You’re convinced that commodity prices will continue lower, so how do you profit from that move? Inverse exchange-traded funds (ETFs), futures and options on futures provide direct exposure to price movements, but before taking a position investors should consider whether to trade a broad market index or focus on specific markets.
Graham Day, CFA, director of product development and sales at Elkhorn Investments in Wheaton, Illinois, cautions that individual commodities don’t always move in sync and shouldn’t be treated as a single market. He cites higher prices in cattle and cocoa, both of which have had strong performances over the past three years, as examples. “You have to be able to look at individual commodities because there’s always going to be pockets of opportunity,” he says.

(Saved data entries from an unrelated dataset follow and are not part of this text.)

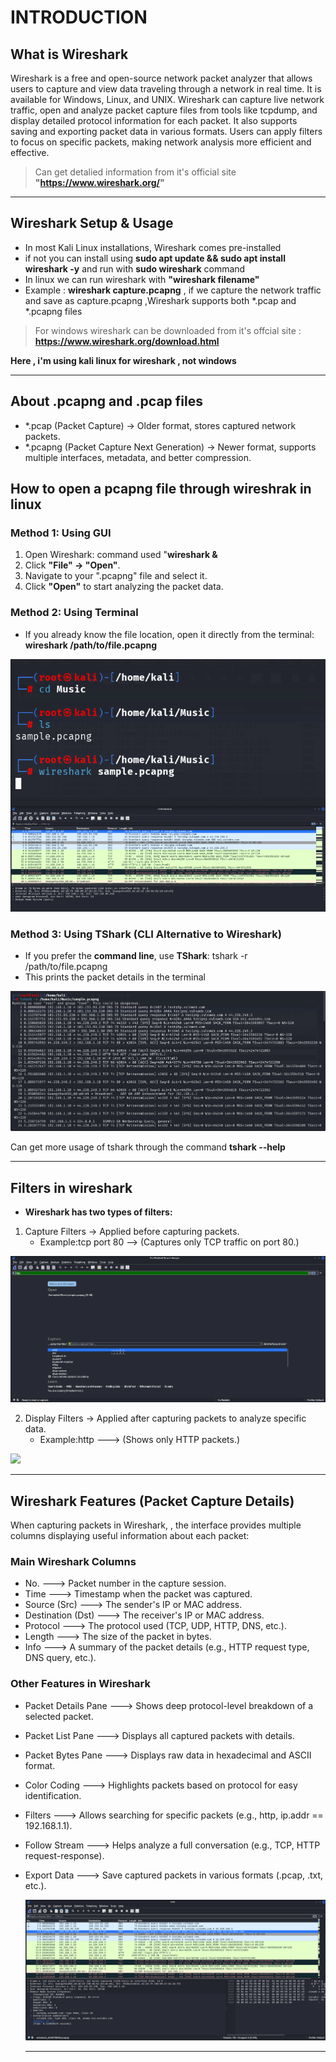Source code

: # INTRODUCTION

## What is Wireshark
Wireshark is a free and open-source network packet analyzer that allows users to capture and view data traveling through a network in real time. It is available for Windows, Linux, and UNIX. Wireshark can capture live network traffic, open and analyze packet capture files from tools like tcpdump, and display detailed protocol information for each packet. It also supports saving and exporting packet data in various formats. Users can apply filters to focus on specific packets, making network analysis more efficient and effective.

> Can get detalied information from it's official site **"https://www.wireshark.org/"**

----------

## Wireshark Setup & Usage

 - In most Kali Linux installations, Wireshark comes pre-installed
 - if not you can install using  **sudo apt update && sudo apt install wireshark -y**  and run with **sudo wireshark** command
 - In linux we can run wireshark with **"wireshark filename"**
 - Example : **wireshark capture.pcapng** , if we capture the network traffic and save as capture.pcapng ,Wireshark supports both *.pcap and *.pcapng files

> For windows wireshark can be downloaded from it's offcial site : **https://www.wireshark.org/download.html**

   **Here , i'm using kali linux for wireshark , not windows**

--------------

## About .pcapng  and .pcap files

- *.pcap (Packet Capture) → Older format, stores captured network packets.
- *.pcapng (Packet Capture Next Generation) → Newer format, supports multiple interfaces, metadata, and better compression.

## How to open a pcapng file through wireshrak in linux 

 ### **Method 1: Using GUI**  
1. Open Wireshark:  command used "**wireshark &**
2. Click **"File" → "Open"**.  
3. Navigate to your ".pcapng" file and select it.  
4. Click **"Open"** to start analyzing the packet data.  

 ### **Method 2: Using Terminal**  
- If you already know the file location, open it directly from the terminal:  **wireshark /path/to/file.pcapng**

![](https://github.com/deepthiii33/futureintern_projects/blob/main/task2/screenshots/wireshark_through_terminal.png)
  
 ### **Method 3: Using TShark (CLI Alternative to Wireshark)**  
- If you prefer the **command line**, use **TShark**:  tshark -r /path/to/file.pcapng
- This prints the packet details in the terminal  

![](https://github.com/deepthiii33/futureintern_projects/blob/main/task2/screenshots//tshark.png)

Can get more usage of tshark through the command **tshark --help**

-------------

## Filters in wireshark 
  - **Wireshark has two types of filters:**
   1. Capture Filters → Applied before capturing packets.
      - Example:tcp port 80  --> (Captures only TCP traffic on port 80.)
    
 ![](https://github.com/deepthiii33/futureintern_projects/blob/main/task2/screenshots//wireshar_capture_filter.png)

   2. Display Filters → Applied after capturing packets to analyze specific data.
      - Example:http ---> (Shows only HTTP packets.)

 ![](https://github.com/deepthiii33/futureintern_projects/blob/main/task2/screenshots//wireshark%20filters.jpg)

-----------

## Wireshark Features (Packet Capture Details)

When capturing packets in Wireshark, , the interface provides multiple columns displaying useful information about each packet:

### Main Wireshark Columns

- No.	---> Packet number in the capture session.
- Time ---> 	Timestamp when the packet was captured.
- Source (Src) --->	The sender's IP or MAC address.
- Destination (Dst)	---> The receiver's IP or MAC address.
- Protocol ---> 	The protocol used (TCP, UDP, HTTP, DNS, etc.).
- Length --->	The size of the packet in bytes.
- Info	---> A summary of the packet details (e.g., HTTP request type, DNS query, etc.).

### Other Features in Wireshark

- Packet Details Pane --->  Shows deep protocol-level breakdown of a selected packet.
- Packet List Pane ---> Displays all captured packets with details.
- Packet Bytes Pane ---> Displays raw data in hexadecimal and ASCII format.
- Color Coding ---> Highlights packets based on protocol for easy identification.
- Filters ---> Allows searching for specific packets (e.g., http, ip.addr == 192.168.1.1).
- Follow Stream ---> Helps analyze a full conversation (e.g., TCP, HTTP request-response).
- Export Data ---> Save captured packets in various formats (.pcap, .txt, etc.).

  ![](https://github.com/deepthiii33/futureintern_projects/blob/main/task2/screenshots//captured_traffic.png)

  ------




  







   

  






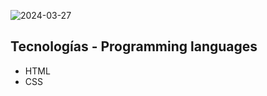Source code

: ![2024-03-27](https://github.com/faFacundoAguilar/LOGIN/assets/124779712/3d56ca1b-1a5f-4608-adb7-a4c617629e14)
## Tecnologías - Programming languages
- HTML
- CSS

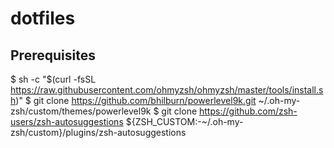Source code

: # dotfiles

## Prerequisites 

$ sh -c "$(curl -fsSL https://raw.githubusercontent.com/ohmyzsh/ohmyzsh/master/tools/install.sh)"
$ git clone https://github.com/bhilburn/powerlevel9k.git ~/.oh-my-zsh/custom/themes/powerlevel9k
$ git clone https://github.com/zsh-users/zsh-autosuggestions ${ZSH_CUSTOM:-~/.oh-my-zsh/custom}/plugins/zsh-autosuggestions
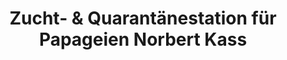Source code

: ---
title: "Zucht- & Quarantänestation für Papageien Norbert Kass"
url: /altenbeken/zucht-und-quarantaenestation-fuer-papageien-norbert-kass/
shop: Tiere
---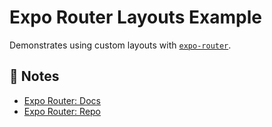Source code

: # Expo Router Layouts Example

Demonstrates using custom layouts with [`expo-router`](https://expo.github.io/router).

## 📝 Notes

- [Expo Router: Docs](https://expo.github.io/router)
- [Expo Router: Repo](https://github.com/expo/router)
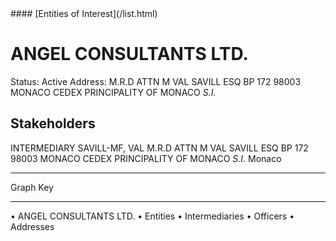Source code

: <link rel="stylesheet" type="text/css" href="../../assets/style.css">
#### [Entities of Interest](/list.html)

# ANGEL CONSULTANTS LTD.
Status: Active
Address: M.R.D ATTN M VAL SAVILL ESQ BP 172 98003 MONACO CEDEX PRINCIPALITY OF MONACO *S.I.*

## Stakeholders
INTERMEDIARY
SAVILL-MF, VAL
M.R.D ATTN M VAL SAVILL ESQ BP 172 98003 MONACO CEDEX PRINCIPALITY OF MONACO *S.I.*
Monaco




---



<div class="legend">
Graph Key
<hr>
<span class="focus">• ANGEL CONSULTANTS LTD.</span>
<span class="entity">• Entities</span>
<span class="intermediary">• Intermediaries</span>
<span class="officer">• Officers</span>
<span class="address">• Addresses</span>
</div>


<img src="http://eoi-graphs.s3-website-eu-west-1.amazonaws.com/ANGEL_CONSULTANTS_LTD..png" alt="">

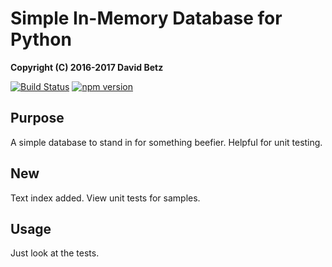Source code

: # Simple In-Memory Database for Python

**Copyright (C) 2016-2017 David Betz**

[![Build Status](https://travis-ci.org/davidbetz/pymemorydb.svg?branch=master)](https://travis-ci.org/davidbetz/pymemorydb)
[![npm version](https://badge.fury.io/py/memorydb.svg)](https://badge.fury.io/py/memorydb)

## Purpose

A simple database to stand in for something beefier. Helpful for unit testing.

## New

Text index added. View unit tests for samples.

## Usage

Just look at the tests.

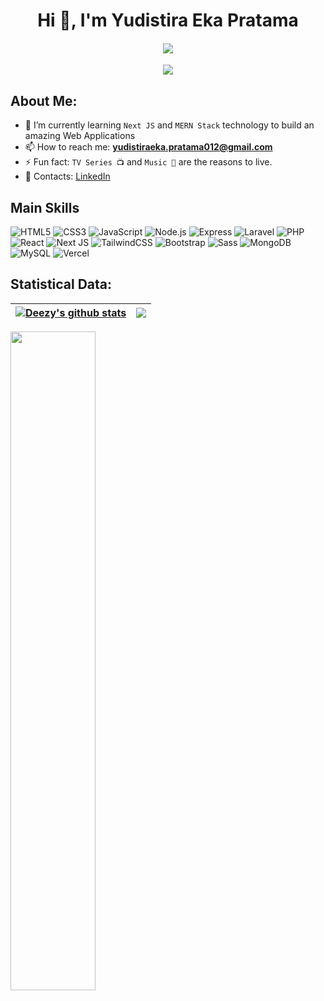 <h1 align="center">Hi 👋, I'm Yudistira Eka Pratama</h1>
<h4 align="center"><img src="https://page-views.glitch.me/badge?page_id=deezycxde" /></h4>
<p align="center"><img src="https://i.pinimg.com/originals/d2/01/00/d20100b74f803174b49fa5ba3673d098.gif"></p>

## About Me:
* 🌱 I’m currently learning `Next JS` and `MERN Stack` technology to build an amazing Web Applications
* 📫 How to reach me: **yudistiraeka.pratama012@gmail.com**
* ⚡ Fun fact: `TV Series 📺` and `Music 🎵` are the reasons to live.
* 🙌 Contacts: <a href="https://www.linkedin.com/in/yudistira-eka-pratama012/" target="_blank">LinkedIn</a>

## Main Skills
![HTML5](https://img.shields.io/badge/html5-%23E34F26.svg?style=for-the-badge&logo=html5&logoColor=white) 
![CSS3](https://img.shields.io/badge/css3-%231572B6.svg?style=for-the-badge&logo=css3&logoColor=white) 
![JavaScript](https://img.shields.io/badge/javascript-%23323330.svg?style=for-the-badge&logo=javascript&logoColor=%23F7DF1E) 
![Node.js](https://img.shields.io/static/v1?style=for-the-badge&message=Node.js&color=339933&logo=Node.js&logoColor=FFFFFF&label=)
![Express](https://img.shields.io/static/v1?style=for-the-badge&message=Express&color=000000&logo=Express&logoColor=FFFFFF&label=)
![Laravel](https://img.shields.io/badge/Laravel-FF2D20?style=for-the-badge&logo=laravel&logoColor=white) 
![PHP](https://img.shields.io/badge/PHP-777BB4?style=for-the-badge&logo=php&logoColor=white) 
![React](https://img.shields.io/badge/React-20232A?style=for-the-badge&logo=react&logoColor=61DAFB) 
![Next JS](https://img.shields.io/badge/next.js-000000?style=for-the-badge&logo=nextdotjs&logoColor=white) 
![TailwindCSS](https://img.shields.io/badge/tailwindcss-%2338B2AC.svg?style=for-the-badge&logo=tailwind-css&logoColor=white) 
![Bootstrap](https://img.shields.io/badge/Bootstrap-563D7C?style=for-the-badge&logo=bootstrap&logoColor=white)
![Sass](https://img.shields.io/static/v1?style=for-the-badge&message=Sass&color=CC6699&logo=Sass&logoColor=FFFFFF&label=)
![MongoDB](https://img.shields.io/static/v1?style=for-the-badge&message=MongoDB&color=47A248&logo=MongoDB&logoColor=FFFFFF&label=)
![MySQL](https://img.shields.io/static/v1?style=for-the-badge&message=MySQL&color=4479A1&logo=MySQL&logoColor=FFFFFF&label=)
![Vercel](https://img.shields.io/static/v1?style=for-the-badge&message=Vercel&color=000000&logo=Vercel&logoColor=FFFFFF&label=)



## Statistical Data:
| <a href="https://github.com/deezycxde/github-readme-stats"><img align="center" src="https://github-readme-stats.vercel.app/api?username=tamathecxder&show_icons=true&include_all_commits=true&count_private=true&theme=buefy&hide_border=true" alt="Deezy's github stats" /></a> | <a href="https://github.com/deezycxde/github-readme-stats"><img align="center" src="https://github-readme-stats.vercel.app/api/top-langs/?username=tamathecxder&layout=compact&theme=buefy&hide_border=true" /></a> |
| ------------- | ------------- |

<p align="left">
  <a href="https://github.com/deezycxde/github=readme-streak-stats">
    <img width="52%" src="http://github-readme-streak-stats.herokuapp.com?user=tamathecxder&theme=buefy&date_format=j%20M%5B%20Y%5D" />
  </a>
</p>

Many investors are familiar with taking long positions in exchange-traded funds (ETFs) so doing the same with inverse ETFs can be a natural choice. According to Zacks Investment Research, 20 inverse ETFs for commodities were available as of mid-September. The funds covered both indexes and focused markets, such as agriculture, precious metals, gold miners and industrial metals. All the inverse funds showed positive returns for the past 12 months, ranging from 8.9% for the DB Gold Short ETN (DGZ) to 300% for the VelocityShares 3x Inverse Crude Oil ETN (DWTI).
Inverse ETFs offer convenience, says Carley Garner, senior futures market strategist and commodity broker with DeCarley Trading in Las Vegas, Nevada, and author of “A Trader’s First Book on Commodities.”
Most investors with access to a stock trading account can trade these funds but they may need to take an extra step or two beforehand. Fidelity Investments, for instance, offers trading of inverse ETFs but customers must agree first to the terms of Fidelity’s Designated Investments Agreement, which covers things like risk tolerance and requires customers to have the appropriate investment objective.
Inverse ETFs also have drawbacks. The small number of funds and the limited coverage of specific commodities restrict investors’ choices. ETF tracking errors and technical factors like futures contract rollovers can also affect returns relative to the underlying commodity. “Sometimes you can be dead right on the direction of the commodity but the ETF doesn’t really follow through as far as your profits and losses,” says Garner.